I'm on Android and I'm gonna buy it.
If you made a "puppet app" to buy and finance you, I'll already bought it.

1/2 cent from android_user #IT98u430952

longuist - May 23, 2016 at 15:00
That may be true, but there are a lot of rooted devices out there. Not all sinners reach out for absolution.
Don't copy that floppy :)

South Side Tony - May 18, 2016 at 14:05
Am I weird?  The thought of a Ron Gilbert spreadsheet game sounds fascinating.  Yeah, I'm weird.

Zak Phoenix McKracken - May 18, 2016 at 14:09
Thank you for this visual schedule!
It's nice to see how much effort you put in this game.

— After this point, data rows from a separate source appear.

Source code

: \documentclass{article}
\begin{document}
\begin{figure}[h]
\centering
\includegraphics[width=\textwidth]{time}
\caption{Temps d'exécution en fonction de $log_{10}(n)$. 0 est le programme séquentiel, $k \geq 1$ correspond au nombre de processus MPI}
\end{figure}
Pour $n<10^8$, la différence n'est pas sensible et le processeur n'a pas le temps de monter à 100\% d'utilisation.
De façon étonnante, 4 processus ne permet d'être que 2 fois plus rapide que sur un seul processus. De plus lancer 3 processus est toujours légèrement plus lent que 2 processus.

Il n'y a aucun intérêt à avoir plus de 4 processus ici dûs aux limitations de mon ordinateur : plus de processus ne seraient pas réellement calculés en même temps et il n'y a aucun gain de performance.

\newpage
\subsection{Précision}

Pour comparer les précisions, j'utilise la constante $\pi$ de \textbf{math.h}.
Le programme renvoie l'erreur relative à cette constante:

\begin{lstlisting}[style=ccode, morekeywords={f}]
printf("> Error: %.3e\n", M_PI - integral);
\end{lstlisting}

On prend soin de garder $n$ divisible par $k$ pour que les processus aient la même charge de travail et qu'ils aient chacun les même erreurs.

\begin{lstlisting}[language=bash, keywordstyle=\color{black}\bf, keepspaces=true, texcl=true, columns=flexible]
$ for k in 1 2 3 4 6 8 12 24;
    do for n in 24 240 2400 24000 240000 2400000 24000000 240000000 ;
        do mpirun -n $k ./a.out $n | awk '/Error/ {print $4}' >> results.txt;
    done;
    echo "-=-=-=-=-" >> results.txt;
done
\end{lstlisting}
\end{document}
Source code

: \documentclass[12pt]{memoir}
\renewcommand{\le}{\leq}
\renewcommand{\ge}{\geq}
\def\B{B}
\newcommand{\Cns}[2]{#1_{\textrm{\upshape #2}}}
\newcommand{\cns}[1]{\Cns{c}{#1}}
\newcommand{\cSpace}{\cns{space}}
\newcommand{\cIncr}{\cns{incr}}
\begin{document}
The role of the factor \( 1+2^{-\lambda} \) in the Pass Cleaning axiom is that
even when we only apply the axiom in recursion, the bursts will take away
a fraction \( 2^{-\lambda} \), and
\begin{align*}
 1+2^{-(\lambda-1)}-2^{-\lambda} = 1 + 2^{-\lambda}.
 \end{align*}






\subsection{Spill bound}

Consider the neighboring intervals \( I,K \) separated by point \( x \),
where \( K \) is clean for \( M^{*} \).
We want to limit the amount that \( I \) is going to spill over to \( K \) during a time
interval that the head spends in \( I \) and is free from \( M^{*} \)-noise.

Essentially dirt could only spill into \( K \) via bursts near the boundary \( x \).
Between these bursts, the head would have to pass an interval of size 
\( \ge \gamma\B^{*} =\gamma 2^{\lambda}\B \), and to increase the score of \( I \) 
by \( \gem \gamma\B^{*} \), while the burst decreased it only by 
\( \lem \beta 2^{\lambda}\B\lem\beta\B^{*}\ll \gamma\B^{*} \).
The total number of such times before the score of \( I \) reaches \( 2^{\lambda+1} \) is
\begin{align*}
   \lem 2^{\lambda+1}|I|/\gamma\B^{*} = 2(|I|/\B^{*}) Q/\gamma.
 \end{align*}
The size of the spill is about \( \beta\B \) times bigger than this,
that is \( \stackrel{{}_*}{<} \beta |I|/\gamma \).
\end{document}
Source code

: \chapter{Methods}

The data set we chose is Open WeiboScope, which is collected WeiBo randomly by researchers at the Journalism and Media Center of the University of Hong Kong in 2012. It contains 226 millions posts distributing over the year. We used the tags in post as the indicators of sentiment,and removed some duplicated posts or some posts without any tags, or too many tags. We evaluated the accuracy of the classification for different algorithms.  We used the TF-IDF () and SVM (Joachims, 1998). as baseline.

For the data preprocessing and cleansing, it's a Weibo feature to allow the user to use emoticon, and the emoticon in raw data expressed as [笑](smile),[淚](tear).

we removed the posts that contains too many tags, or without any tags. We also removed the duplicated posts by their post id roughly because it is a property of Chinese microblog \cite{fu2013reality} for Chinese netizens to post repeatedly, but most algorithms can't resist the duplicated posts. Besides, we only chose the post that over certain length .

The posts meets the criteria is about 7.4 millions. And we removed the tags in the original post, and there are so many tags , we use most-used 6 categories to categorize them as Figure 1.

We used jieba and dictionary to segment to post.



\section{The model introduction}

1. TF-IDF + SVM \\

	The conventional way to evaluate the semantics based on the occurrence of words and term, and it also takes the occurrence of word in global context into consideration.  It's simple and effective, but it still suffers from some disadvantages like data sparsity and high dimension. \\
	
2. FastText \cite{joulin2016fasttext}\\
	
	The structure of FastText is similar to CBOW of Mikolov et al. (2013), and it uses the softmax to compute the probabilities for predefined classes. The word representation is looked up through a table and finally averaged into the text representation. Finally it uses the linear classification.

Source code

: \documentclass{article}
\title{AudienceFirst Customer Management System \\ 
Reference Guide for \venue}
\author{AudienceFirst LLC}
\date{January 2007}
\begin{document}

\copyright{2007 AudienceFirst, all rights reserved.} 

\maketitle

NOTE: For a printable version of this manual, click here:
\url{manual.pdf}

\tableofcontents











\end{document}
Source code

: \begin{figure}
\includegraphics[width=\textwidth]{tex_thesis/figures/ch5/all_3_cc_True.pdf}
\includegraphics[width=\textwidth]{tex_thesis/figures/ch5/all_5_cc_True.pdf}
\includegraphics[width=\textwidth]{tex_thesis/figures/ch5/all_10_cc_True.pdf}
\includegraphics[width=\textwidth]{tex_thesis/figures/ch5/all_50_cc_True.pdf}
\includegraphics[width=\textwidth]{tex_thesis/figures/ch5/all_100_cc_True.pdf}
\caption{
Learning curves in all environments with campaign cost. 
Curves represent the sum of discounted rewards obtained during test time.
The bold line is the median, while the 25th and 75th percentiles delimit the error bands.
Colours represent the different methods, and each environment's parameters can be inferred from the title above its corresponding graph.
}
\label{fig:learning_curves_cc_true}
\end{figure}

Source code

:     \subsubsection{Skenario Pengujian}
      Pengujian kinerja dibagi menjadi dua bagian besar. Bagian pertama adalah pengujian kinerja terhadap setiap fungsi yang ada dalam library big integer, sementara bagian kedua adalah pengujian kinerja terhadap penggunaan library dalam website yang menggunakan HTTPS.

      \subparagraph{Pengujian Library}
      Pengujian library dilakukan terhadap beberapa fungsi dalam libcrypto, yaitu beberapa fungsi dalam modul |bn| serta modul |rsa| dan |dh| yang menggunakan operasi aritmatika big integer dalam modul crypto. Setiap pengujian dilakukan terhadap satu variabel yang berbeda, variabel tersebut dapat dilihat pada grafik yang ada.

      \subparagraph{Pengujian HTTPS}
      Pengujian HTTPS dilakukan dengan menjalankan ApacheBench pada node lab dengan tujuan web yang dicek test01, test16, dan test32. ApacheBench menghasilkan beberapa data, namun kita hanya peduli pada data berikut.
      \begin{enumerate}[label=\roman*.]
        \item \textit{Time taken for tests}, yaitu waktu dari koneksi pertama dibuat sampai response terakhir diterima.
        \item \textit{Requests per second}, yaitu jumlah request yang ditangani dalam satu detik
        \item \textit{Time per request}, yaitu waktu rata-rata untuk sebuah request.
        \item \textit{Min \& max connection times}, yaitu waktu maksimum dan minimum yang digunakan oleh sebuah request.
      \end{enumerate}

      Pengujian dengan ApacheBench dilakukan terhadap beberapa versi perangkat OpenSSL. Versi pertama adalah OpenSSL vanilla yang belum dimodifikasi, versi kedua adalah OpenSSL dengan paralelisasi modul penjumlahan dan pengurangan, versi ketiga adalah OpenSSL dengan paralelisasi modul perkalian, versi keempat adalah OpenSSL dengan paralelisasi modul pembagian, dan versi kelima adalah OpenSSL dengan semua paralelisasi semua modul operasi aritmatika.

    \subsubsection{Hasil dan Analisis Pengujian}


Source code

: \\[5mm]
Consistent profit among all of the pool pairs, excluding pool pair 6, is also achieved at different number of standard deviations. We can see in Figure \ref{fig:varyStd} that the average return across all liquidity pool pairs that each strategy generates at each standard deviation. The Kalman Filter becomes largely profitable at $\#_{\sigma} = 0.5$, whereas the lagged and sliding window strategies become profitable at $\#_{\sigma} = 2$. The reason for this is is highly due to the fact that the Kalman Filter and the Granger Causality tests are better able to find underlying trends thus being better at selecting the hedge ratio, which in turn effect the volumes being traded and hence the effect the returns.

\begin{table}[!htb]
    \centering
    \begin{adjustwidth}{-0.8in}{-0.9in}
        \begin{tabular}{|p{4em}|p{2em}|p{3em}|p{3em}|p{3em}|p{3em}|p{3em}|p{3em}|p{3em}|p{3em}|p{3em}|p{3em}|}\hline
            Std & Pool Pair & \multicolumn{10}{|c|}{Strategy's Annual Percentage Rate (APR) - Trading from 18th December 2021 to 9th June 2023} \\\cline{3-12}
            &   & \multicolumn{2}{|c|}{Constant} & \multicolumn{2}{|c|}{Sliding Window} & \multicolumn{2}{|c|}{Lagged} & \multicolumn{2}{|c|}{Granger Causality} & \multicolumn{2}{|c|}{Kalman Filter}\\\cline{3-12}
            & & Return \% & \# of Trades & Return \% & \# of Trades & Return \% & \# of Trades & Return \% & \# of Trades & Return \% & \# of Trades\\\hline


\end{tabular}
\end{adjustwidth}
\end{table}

It's not only "your job", it's really like a child to grow up well...

Przemek - May 18, 2016 at 14:16
OMG! Jan 2017?  No! I can not wait so long! No, no, no! I can not handle this anymore! Please, give me the game or kill me! Or at least: send some alien mindbenders which will extract my memories and all destroy my knowledge about this project! Aaaaaaaaaaaagggghhrrr... :-)

Thiezn - May 18, 2016 at 15:07
But think about all the extra podcasts and blog posts in the meantime!

urielz - May 19, 2016 at 10:39

Brian Small - May 18, 2016 at 14:27
I'm very excited the Linux port is getting some attention right now.  And by Top. People. no less!  That will be my platform of choice.

Do you have a "regression'" script that maybe runs nightly or weekly, that makes sure that changes that get introduced on a regular basis don't break various configurations of the game,  By "break" I guess I mean crash, or hang.  By configurations, I mean - different OS ports, different user GUI settings, etc.  Is that sort of thing in your camp, Ron - since you are the "engine" expert, or would that be something Robert would do?  It's kind of an extension of Testertron3000 (are you still using that?).  Sorry for the slew of questions - automation and regression testing is just my thing.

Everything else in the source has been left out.